Un despliegue extraordinario
El centro de Teherán quedó completamente cerrado al tráfico, con un despliegue policial significativo que incluía agentes en cada esquina. Las calles se poblaron de casetas ofreciendo comida y bebida a los recién llegados, rememorando festividades religiosas como Ashura y Arbaeen. Los puestos portátiles, conocidos como ‘mukeb’, ofrecieron descanso y música religiosa. Conforme avanzaba el día y el calor aumentaba, voluntarios distribuían limonada, sandía y agua para refrescar a la multitud.
El epicentro de la despedida
El complejo Mosala, aún en construcción después de tres décadas, se erigió como el centro de la ceremonia.
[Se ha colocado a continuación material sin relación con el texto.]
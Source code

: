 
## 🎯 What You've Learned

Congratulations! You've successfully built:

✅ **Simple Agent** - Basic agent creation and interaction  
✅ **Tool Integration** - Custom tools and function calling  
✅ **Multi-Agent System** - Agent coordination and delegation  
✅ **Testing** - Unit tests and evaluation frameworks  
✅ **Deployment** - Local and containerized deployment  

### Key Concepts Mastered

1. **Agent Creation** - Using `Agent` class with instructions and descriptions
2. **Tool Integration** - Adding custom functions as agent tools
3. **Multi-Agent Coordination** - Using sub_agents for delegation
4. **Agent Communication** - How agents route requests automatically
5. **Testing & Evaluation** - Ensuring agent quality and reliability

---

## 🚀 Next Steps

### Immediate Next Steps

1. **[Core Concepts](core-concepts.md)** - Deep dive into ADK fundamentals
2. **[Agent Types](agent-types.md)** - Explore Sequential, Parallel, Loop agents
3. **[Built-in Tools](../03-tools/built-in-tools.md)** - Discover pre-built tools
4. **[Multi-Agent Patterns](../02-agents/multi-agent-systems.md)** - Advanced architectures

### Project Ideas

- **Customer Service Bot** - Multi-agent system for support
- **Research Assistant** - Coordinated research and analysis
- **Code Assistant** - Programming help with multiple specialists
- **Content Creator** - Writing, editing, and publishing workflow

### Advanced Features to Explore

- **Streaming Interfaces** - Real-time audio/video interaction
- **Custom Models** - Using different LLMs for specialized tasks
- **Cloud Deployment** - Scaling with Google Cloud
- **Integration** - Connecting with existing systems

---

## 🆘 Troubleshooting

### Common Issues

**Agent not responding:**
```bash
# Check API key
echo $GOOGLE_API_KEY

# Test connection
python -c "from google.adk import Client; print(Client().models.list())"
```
Desde un balcón para informadores, se divisaba una multitud dividida por género, con los féretros de Jamenei y familiares envueltos en la bandera nacional, en la explanada principal. Este evento también evidenció la presencia de banderas de la República Islámica y de Hezbolá, así como algunas de Palestina y Afganistán, aunque la imagen predominante era la de Jamenei.
“Venimos de tiempos muy revueltos debido a las protestas por motivos económicos, pero la guerra nos ha unido de nuevo”, declaró Mahmoud Shams, un funcionario retirado. “Ahora somos más fuertes y clamamos venganza”, agregó, recordando el funeral de Jomeini en 1989.
Un símbolo de resistencia
El funeral también se convirtió en una expresión de resistencia y unidad. Fatemeh y su amiga, provenientes de Hamedán, manifestaron su dolor por la pérdida, destacando que el puño en alto de Jamenei se ha transformado en un símbolo global. En las redes sociales, figuras como Masoud Pezeshkian subrayaron la resiliencia del pueblo iraní ante las adversidades.
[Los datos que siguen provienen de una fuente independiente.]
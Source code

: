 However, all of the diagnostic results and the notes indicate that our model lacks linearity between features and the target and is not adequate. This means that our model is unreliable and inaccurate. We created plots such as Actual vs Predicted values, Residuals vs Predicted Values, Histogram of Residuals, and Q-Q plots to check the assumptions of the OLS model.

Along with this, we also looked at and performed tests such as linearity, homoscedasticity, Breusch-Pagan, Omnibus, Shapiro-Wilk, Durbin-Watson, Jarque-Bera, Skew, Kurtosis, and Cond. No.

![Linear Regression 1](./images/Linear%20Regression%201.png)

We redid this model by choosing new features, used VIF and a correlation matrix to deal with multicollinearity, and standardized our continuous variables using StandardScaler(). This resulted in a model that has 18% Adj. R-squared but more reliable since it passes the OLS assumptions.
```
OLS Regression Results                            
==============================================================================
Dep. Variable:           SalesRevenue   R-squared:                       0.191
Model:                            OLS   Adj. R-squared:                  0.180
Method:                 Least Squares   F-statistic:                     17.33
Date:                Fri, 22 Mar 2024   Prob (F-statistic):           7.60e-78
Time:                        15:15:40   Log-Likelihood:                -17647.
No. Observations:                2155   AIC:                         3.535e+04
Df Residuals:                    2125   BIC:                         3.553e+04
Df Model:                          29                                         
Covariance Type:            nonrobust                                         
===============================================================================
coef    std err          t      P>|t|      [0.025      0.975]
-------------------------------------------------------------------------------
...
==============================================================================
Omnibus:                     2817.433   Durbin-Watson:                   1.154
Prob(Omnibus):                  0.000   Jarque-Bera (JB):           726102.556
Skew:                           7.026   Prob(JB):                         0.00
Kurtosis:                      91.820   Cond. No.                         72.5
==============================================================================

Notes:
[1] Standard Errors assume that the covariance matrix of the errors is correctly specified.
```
El bombardeo israelí que acabó con la vida de Jamenei y su familia dejó cicatrices profundas. Sin embargo, la narrativa oficial sostiene que Jamenei fue encontrado con el puño en alto, un gesto que ahora simboliza su legado de resistencia.
El viaje hacia la capital
Personas como Mohsen Ghanavati, un ingeniero de 32 años, viajaron largas horas desde regiones como Juzestán para asistir al funeral. Mohsen expresó su lealtad al líder fallecido escribiendo en un muro cerca de los ataúdes: “Estamos listos para el sacrificio y convencidos de que habrá venganza”.
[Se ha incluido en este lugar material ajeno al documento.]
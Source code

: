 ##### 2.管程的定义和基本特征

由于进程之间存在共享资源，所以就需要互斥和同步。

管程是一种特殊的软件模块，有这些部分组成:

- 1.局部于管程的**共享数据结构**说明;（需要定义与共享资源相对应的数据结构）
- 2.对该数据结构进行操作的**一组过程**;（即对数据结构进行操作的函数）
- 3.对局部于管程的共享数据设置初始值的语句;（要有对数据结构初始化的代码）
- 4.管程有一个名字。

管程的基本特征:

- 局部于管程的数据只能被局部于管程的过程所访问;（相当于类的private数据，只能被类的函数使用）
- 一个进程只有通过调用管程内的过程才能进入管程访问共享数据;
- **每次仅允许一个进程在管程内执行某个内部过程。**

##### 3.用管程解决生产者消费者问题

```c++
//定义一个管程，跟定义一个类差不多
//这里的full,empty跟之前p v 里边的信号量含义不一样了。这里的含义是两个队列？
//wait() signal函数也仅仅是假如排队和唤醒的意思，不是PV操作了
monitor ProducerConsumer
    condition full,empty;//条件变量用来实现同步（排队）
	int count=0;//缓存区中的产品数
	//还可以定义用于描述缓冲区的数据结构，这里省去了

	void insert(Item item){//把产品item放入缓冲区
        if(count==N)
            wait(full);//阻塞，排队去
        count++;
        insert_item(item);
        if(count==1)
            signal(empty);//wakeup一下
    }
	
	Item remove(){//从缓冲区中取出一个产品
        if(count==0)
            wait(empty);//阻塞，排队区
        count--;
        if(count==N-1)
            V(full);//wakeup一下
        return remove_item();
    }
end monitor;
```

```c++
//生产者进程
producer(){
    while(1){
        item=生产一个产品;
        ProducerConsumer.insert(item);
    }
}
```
Con temperaturas que alcanzaron los 40 grados, la ceremonia continuó entrada la noche. Ali, llegado del norte de Irán, expresó que la afluencia de personas de todo el país transformó la capital en un punto de encuentro nacional. La jornada promete repetirse hasta que el cuerpo de Jamenei sea trasladado a su lugar de descanso final en Mashad.